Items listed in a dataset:
* * *

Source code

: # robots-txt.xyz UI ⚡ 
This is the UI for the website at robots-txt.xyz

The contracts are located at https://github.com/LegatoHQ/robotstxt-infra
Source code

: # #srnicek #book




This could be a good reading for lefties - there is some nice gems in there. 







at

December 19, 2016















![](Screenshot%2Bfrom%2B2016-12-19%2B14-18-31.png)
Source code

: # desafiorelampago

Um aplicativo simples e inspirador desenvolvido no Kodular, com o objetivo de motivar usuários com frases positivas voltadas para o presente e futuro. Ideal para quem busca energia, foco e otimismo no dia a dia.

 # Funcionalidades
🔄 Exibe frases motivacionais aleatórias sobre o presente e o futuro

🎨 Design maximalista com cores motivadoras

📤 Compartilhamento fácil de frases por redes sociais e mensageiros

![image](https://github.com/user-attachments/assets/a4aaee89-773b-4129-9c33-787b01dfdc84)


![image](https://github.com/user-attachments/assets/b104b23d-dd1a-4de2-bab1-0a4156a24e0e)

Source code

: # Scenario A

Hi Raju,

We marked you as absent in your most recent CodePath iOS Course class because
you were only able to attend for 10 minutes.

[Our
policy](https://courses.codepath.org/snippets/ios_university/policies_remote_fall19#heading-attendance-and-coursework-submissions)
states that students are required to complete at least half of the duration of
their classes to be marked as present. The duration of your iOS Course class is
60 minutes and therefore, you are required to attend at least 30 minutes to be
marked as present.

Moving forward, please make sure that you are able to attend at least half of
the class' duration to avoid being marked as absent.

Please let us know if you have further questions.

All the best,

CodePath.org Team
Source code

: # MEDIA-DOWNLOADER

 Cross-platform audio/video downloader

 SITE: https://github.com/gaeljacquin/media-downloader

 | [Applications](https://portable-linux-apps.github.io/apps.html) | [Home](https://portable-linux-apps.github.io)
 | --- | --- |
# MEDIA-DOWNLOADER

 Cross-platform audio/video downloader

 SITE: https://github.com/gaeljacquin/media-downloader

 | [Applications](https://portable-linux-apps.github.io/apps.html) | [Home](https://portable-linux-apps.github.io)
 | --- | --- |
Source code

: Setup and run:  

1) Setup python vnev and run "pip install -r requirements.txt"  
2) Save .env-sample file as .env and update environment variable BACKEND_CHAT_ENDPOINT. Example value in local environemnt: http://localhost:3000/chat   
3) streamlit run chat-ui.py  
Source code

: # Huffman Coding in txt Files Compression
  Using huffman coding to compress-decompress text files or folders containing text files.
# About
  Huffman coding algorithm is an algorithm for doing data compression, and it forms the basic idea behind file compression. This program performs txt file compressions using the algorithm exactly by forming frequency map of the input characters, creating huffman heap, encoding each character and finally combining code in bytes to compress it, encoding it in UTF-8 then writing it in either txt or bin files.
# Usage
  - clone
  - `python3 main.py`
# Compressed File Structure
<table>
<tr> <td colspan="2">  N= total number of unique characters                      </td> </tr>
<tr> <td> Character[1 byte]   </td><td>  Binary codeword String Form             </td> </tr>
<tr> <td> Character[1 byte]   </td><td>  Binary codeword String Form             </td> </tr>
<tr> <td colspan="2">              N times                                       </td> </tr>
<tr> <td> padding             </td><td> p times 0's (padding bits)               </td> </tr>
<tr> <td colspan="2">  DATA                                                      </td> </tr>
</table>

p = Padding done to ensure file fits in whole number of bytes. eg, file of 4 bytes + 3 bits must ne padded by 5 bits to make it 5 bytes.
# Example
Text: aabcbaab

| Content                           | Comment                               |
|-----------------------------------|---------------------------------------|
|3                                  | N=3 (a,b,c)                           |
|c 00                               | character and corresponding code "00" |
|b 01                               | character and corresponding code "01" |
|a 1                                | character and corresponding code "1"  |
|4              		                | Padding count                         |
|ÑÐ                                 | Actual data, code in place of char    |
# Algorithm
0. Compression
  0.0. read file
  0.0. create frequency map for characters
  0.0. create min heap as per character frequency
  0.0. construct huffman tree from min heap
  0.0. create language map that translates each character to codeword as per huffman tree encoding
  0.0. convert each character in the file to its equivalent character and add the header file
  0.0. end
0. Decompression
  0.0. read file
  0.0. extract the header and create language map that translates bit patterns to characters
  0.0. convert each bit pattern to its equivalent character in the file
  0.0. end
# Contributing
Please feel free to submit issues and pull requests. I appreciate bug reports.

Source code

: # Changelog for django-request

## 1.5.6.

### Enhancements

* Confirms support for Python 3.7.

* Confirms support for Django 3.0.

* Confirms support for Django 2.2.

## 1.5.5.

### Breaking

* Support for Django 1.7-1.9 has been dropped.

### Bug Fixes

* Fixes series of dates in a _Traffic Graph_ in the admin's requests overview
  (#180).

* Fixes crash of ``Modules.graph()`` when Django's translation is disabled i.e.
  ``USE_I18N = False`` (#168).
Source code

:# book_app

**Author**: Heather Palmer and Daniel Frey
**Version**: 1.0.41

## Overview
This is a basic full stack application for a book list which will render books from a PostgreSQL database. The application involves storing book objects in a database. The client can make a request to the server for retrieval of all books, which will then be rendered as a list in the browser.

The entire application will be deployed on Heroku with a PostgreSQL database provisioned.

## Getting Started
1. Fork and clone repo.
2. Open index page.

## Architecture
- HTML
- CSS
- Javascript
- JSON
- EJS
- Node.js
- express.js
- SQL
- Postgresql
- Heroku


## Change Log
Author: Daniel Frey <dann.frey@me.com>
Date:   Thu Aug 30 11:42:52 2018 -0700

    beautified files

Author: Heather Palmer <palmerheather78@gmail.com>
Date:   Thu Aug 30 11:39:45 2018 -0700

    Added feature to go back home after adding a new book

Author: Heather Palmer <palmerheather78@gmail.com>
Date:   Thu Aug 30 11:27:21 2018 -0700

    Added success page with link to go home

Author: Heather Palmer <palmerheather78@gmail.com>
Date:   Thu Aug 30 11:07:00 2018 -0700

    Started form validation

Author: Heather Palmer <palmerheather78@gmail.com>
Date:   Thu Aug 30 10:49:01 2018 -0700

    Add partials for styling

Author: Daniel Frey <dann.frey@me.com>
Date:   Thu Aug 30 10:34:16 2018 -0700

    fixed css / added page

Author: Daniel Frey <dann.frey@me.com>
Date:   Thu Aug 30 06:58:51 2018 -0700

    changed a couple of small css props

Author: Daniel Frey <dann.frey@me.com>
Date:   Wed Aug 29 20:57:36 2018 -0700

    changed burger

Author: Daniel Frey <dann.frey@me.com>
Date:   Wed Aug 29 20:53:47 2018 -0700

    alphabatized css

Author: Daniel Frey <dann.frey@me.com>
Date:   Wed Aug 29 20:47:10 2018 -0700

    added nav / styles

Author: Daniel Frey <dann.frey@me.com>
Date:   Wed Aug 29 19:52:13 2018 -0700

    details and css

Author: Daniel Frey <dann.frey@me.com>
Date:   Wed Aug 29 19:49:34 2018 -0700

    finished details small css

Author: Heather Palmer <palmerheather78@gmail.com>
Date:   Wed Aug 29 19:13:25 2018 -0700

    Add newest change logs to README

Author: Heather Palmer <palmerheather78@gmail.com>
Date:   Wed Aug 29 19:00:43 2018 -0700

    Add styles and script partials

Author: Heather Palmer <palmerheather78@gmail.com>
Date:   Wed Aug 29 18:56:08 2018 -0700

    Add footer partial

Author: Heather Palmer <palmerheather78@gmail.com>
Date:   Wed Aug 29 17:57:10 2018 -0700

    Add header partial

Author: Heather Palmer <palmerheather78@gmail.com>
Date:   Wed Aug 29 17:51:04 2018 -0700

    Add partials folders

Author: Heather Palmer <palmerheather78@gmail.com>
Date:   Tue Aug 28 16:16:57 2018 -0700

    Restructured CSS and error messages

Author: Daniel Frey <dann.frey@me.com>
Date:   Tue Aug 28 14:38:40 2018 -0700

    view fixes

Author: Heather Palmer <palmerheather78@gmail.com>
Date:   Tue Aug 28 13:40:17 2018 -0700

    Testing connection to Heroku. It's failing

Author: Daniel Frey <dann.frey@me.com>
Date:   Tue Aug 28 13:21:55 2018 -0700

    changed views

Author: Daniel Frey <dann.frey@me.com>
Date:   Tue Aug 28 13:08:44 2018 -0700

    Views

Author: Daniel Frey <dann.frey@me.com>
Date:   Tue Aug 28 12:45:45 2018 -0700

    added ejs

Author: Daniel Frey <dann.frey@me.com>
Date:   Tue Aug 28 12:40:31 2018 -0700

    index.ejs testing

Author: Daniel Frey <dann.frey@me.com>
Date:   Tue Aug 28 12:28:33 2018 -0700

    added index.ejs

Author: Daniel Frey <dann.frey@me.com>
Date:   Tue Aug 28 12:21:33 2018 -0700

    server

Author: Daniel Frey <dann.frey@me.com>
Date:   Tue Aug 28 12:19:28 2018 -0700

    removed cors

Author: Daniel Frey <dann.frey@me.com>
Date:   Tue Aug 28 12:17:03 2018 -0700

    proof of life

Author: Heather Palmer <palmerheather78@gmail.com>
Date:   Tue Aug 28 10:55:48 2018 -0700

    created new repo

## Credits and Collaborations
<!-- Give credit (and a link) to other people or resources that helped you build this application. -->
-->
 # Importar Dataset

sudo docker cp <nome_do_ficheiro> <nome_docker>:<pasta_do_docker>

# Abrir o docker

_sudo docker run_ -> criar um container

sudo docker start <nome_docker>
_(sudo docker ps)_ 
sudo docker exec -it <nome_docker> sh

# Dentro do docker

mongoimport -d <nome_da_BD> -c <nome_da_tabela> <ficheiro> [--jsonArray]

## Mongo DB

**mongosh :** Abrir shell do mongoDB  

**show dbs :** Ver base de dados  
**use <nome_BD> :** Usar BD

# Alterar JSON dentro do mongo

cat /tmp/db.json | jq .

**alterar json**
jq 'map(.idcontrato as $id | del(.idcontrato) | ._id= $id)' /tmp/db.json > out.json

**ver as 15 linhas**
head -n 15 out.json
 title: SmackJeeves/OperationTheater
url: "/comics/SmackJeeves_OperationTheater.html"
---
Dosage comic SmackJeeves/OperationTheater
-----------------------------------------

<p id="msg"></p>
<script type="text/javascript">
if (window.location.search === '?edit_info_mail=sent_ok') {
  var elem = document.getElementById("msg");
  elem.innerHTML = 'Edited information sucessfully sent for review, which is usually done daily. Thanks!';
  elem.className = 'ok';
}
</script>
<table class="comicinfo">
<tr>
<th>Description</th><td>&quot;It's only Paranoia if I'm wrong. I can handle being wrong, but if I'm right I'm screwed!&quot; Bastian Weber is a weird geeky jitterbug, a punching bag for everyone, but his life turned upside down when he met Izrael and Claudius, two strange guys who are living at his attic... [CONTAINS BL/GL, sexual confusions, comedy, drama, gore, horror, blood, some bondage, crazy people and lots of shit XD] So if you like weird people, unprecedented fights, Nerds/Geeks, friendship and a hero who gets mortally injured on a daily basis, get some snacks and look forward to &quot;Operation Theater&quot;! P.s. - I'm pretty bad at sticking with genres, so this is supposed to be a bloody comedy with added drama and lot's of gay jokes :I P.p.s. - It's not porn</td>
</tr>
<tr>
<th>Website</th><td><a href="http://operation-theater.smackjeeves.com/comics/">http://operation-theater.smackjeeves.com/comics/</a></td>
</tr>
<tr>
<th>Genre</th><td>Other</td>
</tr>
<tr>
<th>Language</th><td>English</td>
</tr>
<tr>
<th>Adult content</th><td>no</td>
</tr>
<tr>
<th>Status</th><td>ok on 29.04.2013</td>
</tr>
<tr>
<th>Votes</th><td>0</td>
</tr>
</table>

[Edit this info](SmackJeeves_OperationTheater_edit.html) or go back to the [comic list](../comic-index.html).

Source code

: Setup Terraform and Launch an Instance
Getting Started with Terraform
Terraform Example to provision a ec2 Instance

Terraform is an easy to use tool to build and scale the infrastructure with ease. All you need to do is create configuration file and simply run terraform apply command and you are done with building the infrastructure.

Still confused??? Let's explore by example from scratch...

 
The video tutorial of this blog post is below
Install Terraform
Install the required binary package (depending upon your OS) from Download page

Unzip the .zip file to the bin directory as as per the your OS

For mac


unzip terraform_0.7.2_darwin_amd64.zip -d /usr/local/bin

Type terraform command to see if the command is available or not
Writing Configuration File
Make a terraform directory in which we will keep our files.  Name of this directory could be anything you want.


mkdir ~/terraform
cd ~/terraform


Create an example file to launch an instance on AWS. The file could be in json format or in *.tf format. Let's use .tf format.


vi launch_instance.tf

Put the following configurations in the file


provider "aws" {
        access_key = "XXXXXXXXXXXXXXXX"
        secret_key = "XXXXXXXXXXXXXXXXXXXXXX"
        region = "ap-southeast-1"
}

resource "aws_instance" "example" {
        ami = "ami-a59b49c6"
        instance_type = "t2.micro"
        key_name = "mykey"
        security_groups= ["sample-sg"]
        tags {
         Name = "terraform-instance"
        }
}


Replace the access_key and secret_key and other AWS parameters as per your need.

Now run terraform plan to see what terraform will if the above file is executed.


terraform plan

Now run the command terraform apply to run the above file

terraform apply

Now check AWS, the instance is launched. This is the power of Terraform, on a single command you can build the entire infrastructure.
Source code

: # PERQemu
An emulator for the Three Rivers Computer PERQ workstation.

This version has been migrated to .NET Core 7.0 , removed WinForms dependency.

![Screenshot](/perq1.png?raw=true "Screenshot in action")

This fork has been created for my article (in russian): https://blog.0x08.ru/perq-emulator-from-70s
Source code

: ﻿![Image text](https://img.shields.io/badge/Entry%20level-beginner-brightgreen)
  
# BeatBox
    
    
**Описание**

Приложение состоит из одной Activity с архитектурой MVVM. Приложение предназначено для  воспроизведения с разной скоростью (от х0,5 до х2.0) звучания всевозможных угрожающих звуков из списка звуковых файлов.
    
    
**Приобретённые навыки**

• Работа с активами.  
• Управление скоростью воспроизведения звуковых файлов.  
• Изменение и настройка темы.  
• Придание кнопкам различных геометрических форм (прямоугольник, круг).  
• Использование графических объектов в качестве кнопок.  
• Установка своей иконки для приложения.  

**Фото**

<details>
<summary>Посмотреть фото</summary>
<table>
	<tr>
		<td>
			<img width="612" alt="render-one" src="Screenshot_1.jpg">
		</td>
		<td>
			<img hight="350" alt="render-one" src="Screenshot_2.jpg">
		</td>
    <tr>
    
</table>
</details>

* * *

— Task goal —
Return all lines in the entries above that carry the word "least".

— Result below —
states that students are required to complete at least half of the duration of
60 minutes and therefore, you are required to attend at least 30 minutes to be
Moving forward, please make sure that you are able to attend at least half of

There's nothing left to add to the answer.